High-minus-low range accumulated within each of the three canonical trading sessions — Asia (00:00–08:00), EU (08:00–16:00), US (16:00–24:00) local — of the current day. All three reset at the local day boundary.

Quick reference

ItemValue
FamilySeasonality & Session
Input typeCandle (uses high, low, timestamp)
Output typeSessionRangeOutput { asia, eu, us }
Output range>= 0 per field (0.0 before a session is seen)
Default parametersutc_offset_minutes = 0 (UTC)
Warmup period1
InterpretationWhich session drove the day's range

Formula

session = hour / 8        # 0 Asia, 1 EU, 2 US (local hour)
per session, within the local day:
  range = max(high) - min(low)   (0.0 if no bar yet)

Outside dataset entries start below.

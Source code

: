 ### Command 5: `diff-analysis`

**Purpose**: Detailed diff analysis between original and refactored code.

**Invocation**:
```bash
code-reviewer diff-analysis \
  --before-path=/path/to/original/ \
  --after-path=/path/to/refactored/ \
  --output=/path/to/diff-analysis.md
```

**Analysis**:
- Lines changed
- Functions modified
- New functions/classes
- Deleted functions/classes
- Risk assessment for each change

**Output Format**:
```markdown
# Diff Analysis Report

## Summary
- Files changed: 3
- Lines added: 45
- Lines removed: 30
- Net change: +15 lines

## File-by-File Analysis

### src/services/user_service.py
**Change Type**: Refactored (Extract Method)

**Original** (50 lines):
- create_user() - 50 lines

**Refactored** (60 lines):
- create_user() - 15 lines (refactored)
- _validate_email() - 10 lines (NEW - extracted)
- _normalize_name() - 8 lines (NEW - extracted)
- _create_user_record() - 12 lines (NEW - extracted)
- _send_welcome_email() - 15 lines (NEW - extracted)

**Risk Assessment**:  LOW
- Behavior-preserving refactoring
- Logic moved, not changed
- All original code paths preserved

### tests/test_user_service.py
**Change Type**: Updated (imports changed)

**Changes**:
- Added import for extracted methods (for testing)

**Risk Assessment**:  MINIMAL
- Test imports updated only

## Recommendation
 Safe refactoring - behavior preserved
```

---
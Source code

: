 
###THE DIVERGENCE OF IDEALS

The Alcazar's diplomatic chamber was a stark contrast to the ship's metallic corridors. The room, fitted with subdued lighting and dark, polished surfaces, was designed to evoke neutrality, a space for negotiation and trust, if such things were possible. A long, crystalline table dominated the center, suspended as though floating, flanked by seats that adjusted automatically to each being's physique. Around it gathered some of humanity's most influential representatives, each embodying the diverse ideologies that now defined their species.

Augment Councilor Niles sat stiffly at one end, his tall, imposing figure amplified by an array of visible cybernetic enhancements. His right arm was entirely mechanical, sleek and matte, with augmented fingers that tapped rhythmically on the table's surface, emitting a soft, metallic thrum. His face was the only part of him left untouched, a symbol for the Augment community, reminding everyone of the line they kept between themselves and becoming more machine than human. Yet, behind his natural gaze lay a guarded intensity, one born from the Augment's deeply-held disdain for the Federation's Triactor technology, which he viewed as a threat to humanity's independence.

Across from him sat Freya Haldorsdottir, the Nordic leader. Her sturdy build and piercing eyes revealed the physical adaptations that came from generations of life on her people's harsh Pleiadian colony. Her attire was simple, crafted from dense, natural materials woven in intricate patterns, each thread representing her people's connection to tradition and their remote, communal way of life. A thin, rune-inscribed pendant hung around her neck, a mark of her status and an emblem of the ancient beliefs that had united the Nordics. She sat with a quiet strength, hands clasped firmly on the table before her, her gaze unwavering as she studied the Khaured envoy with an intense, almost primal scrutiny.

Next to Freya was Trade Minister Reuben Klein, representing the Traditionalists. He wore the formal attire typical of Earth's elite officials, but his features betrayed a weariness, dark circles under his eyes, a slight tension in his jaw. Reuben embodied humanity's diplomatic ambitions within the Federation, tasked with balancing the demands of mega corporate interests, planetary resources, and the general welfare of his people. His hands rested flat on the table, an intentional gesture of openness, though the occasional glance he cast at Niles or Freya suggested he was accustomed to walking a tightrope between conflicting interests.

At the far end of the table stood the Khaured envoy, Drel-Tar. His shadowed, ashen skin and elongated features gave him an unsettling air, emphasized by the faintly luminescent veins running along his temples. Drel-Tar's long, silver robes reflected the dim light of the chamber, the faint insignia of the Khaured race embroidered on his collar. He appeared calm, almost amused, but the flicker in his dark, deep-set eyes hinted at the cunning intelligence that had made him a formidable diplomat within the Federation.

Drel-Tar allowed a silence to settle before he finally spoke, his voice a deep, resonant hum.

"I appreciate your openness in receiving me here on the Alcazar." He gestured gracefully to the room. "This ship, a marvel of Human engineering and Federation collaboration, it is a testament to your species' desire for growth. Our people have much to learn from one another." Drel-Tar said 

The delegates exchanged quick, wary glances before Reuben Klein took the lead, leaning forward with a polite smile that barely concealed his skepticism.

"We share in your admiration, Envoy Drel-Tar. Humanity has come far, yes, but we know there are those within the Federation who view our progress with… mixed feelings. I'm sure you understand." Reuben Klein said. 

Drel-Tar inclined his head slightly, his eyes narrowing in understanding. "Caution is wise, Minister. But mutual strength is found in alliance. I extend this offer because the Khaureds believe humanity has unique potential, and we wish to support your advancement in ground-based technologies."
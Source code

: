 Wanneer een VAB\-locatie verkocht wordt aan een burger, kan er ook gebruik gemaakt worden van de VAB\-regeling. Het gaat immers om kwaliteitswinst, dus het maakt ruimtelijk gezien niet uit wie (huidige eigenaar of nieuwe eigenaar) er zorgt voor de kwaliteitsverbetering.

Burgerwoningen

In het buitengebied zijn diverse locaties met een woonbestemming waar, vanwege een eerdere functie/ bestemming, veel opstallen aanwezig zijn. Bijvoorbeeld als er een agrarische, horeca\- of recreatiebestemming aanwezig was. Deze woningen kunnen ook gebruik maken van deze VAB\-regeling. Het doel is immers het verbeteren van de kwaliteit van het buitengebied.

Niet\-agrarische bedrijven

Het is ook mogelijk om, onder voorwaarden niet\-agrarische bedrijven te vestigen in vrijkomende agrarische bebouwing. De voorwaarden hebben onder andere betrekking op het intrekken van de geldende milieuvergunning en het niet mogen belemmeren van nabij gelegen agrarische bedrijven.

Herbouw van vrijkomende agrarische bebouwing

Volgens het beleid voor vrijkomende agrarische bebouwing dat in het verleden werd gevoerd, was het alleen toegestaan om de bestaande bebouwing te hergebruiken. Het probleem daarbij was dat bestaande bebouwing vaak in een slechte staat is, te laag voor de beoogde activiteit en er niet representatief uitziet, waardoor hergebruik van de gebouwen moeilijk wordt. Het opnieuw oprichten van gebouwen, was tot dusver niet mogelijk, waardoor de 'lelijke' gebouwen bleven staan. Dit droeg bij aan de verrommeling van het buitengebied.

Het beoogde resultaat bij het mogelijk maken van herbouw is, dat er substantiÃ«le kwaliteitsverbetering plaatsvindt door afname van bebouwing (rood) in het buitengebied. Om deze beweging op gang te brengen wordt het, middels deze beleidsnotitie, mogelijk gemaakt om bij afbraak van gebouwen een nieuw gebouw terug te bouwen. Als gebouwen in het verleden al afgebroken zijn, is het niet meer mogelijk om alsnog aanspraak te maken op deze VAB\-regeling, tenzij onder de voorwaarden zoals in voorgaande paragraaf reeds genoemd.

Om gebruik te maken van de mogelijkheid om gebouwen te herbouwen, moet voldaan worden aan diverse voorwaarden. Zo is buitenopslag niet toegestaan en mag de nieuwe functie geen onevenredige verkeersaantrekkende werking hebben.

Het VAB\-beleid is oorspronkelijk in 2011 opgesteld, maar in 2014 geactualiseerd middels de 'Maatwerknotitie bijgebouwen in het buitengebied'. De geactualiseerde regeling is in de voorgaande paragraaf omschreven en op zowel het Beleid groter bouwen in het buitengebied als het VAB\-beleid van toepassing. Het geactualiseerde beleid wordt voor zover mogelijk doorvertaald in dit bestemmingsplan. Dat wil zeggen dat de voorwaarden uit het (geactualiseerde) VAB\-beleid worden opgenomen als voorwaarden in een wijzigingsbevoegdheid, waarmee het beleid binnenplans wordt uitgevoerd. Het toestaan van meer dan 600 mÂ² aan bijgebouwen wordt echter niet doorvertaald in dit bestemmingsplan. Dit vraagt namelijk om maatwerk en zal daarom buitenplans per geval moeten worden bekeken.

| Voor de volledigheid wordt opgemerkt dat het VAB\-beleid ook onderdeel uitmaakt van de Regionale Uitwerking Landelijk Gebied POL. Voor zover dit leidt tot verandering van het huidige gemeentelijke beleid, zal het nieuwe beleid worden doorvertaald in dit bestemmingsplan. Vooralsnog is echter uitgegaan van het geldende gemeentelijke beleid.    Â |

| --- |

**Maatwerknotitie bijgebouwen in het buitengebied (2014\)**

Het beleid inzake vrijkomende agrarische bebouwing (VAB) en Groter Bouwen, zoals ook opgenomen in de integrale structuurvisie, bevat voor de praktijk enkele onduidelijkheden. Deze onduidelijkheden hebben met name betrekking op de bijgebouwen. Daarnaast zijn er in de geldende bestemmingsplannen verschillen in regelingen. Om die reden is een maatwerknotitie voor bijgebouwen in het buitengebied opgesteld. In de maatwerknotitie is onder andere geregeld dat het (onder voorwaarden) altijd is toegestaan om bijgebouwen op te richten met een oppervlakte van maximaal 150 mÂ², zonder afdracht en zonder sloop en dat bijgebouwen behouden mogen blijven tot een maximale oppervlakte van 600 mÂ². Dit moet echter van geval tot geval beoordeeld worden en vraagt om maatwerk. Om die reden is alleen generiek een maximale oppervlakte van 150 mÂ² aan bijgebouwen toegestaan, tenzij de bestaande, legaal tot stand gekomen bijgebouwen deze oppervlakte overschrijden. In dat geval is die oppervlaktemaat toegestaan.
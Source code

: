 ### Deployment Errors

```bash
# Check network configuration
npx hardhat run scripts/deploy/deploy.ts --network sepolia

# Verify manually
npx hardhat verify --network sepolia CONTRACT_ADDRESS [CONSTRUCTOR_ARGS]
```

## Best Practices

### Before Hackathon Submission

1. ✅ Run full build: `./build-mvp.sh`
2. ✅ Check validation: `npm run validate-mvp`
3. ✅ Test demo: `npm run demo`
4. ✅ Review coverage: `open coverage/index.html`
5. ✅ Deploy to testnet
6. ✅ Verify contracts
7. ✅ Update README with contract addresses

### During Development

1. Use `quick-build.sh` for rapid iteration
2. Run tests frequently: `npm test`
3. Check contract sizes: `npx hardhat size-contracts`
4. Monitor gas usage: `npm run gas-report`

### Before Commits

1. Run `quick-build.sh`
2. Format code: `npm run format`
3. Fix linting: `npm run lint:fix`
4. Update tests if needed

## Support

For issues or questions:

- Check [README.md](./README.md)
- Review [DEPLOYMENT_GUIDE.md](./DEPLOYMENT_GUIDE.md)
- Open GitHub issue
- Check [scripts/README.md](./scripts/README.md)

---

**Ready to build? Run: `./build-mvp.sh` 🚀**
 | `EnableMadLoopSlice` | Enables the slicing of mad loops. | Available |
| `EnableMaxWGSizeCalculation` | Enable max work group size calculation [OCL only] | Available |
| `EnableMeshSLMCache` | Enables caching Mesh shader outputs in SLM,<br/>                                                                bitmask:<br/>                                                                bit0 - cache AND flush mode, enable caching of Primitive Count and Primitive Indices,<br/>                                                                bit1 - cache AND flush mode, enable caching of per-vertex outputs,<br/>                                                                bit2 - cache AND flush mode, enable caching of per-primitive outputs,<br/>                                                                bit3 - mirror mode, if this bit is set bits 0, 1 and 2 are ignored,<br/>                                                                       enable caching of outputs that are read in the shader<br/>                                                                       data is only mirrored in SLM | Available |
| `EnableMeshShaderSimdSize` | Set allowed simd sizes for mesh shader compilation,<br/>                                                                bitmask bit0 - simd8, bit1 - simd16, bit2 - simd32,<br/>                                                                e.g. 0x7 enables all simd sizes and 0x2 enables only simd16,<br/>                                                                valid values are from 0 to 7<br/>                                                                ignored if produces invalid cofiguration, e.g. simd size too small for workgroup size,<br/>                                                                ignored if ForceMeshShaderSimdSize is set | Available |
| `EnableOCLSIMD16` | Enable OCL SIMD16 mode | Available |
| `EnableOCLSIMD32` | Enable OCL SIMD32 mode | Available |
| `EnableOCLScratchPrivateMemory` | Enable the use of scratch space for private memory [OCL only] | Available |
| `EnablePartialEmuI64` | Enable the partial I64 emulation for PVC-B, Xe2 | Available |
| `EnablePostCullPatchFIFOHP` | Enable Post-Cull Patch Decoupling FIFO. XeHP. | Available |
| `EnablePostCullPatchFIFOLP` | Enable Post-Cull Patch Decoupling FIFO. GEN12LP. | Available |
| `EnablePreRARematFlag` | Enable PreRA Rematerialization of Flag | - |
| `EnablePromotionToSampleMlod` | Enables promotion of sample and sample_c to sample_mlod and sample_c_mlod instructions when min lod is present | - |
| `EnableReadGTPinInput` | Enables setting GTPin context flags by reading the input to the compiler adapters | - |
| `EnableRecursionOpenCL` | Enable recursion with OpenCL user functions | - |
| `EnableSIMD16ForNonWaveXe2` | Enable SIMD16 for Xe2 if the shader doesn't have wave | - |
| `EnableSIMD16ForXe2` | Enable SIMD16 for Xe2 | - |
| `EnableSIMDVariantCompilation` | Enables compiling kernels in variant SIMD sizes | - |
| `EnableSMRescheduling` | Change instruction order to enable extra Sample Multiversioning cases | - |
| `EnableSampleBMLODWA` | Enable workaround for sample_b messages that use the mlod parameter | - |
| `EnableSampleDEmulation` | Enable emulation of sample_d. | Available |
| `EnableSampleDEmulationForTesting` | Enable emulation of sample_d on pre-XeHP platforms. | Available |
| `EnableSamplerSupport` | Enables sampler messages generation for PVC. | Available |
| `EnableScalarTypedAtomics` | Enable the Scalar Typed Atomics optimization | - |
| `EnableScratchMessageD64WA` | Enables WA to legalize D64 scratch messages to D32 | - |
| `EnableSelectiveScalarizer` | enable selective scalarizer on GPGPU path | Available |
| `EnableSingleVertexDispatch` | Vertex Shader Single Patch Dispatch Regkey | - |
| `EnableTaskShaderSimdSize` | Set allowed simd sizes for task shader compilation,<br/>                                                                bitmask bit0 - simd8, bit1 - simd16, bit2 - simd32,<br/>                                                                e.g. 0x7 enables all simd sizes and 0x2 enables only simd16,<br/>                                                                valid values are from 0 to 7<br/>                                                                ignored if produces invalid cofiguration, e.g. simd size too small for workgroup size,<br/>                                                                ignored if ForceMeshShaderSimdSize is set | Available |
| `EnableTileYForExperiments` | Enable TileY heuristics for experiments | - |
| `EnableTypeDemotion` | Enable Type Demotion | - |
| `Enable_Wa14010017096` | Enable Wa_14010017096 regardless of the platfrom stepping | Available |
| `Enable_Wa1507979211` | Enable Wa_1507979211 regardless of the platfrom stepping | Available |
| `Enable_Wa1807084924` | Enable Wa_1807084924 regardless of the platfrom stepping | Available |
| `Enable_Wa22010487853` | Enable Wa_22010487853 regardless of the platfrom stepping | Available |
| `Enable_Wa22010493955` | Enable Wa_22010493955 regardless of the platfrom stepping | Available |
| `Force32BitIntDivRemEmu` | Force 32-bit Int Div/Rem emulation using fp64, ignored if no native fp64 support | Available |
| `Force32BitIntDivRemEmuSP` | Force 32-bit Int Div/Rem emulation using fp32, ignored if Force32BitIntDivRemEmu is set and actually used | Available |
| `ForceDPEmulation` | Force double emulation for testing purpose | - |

See crates/wickra-core/src/indicators/session_range.rs.

Parameters

NameTypeDefaultConstraintSourceDescription
utc_offset_minutesi320nonesession_range.rs:84Shifts the instant before deriving the session and day.

SessionRange::new is infallible.

Inputs / Outputs

rust
const _: fn(&mut wickra::SessionRange, wickra::Candle) -> Option<wickra::SessionRangeOutput> =
    <wickra::SessionRange as wickra::Indicator>::update;
  • Python. update((o,h,l,c,v,ts))(asia, eu, us); batch(...)(n, 3) array.
  • Node. update(...){ asia, eu, us }; batch(...) → flat number[] length n*3.
  • WASM. update(...){ asia, eu, us } object.

Warmup

warmup_period() == 1. Sessions with no bar yet report 0.0.

Edge cases

  • Bars routed by hour. A 02:00 bar lands in Asia, 10:00 in EU, 20:00 in US (test assigns_bars_to_sessions).
  • Widens within a session (test widens_within_one_session).
  • All three reset at the day boundary (test resets_sessions_on_new_day).
  • Offset can move a bar between sessions — a 07:00 UTC bar becomes EU under a +120 offset (test utc_offset_moves_bar_between_sessions).
  • Reset. Clears all three sessions (test reset_clears_state).

Examples

Rust

rust
use wickra::{Candle, Indicator, SessionRange};

fn main() -> Result<(), Box<dyn std::error::Error>> {
    let hour = 3_600_000;
    let mut sr = SessionRange::new(0);
    sr.update(Candle::new(100.0, 104.0, 98.0, 101.0, 1.0, 2 * hour)?);   // Asia
    let v = sr.update(Candle::new(101.0, 110.0, 100.0, 109.0, 1.0, 10 * hour)?).unwrap(); // EU
    println!("{} {} {}", v.asia, v.eu, v.us); // 6 10 0
    Ok(())
}

Python

python
import wickra as ta

HOUR = 3_600_000
sr = ta.SessionRange(0)
sr.update((100.0, 104.0, 98.0, 101.0, 1.0, 2 * HOUR))
print(sr.update((101.0, 110.0, 100.0, 109.0, 1.0, 10 * HOUR)))  # (6.0, 10.0, 0.0)

Node

javascript
const wickra = require('wickra');
const HOUR = 3_600_000;
const sr = new wickra.SessionRange(0);
sr.update(100, 104, 98, 101, 1, 2 * HOUR);
console.log(sr.update(101, 110, 100, 109, 1, 10 * HOUR)); // { asia: 6, eu: 10, us: 0 }

Streaming

python
sr = ta.SessionRange(0)
for o, h, l, c, v, ts in candle_feed:
    r = sr.update((o, h, l, c, v, ts))
    # compare r.asia / r.eu / r.us to see which session dominated

Interpretation

  1. Volatility attribution. Identifies which trading session contributed the day's range — useful for venue-specific session strategies.
  2. Session breakout context. A wide US range after a quiet Asia session flags a session-driven directional move.

Common pitfalls

  • Fixed 8-hour windows. Sessions are equal eighths of the local day; they do not track holiday or daylight-saving shifts — set utc_offset_minutes for the venue's standard time.
  • 24/7 instruments. The split is by clock hour, not by liquidity; interpret accordingly for crypto.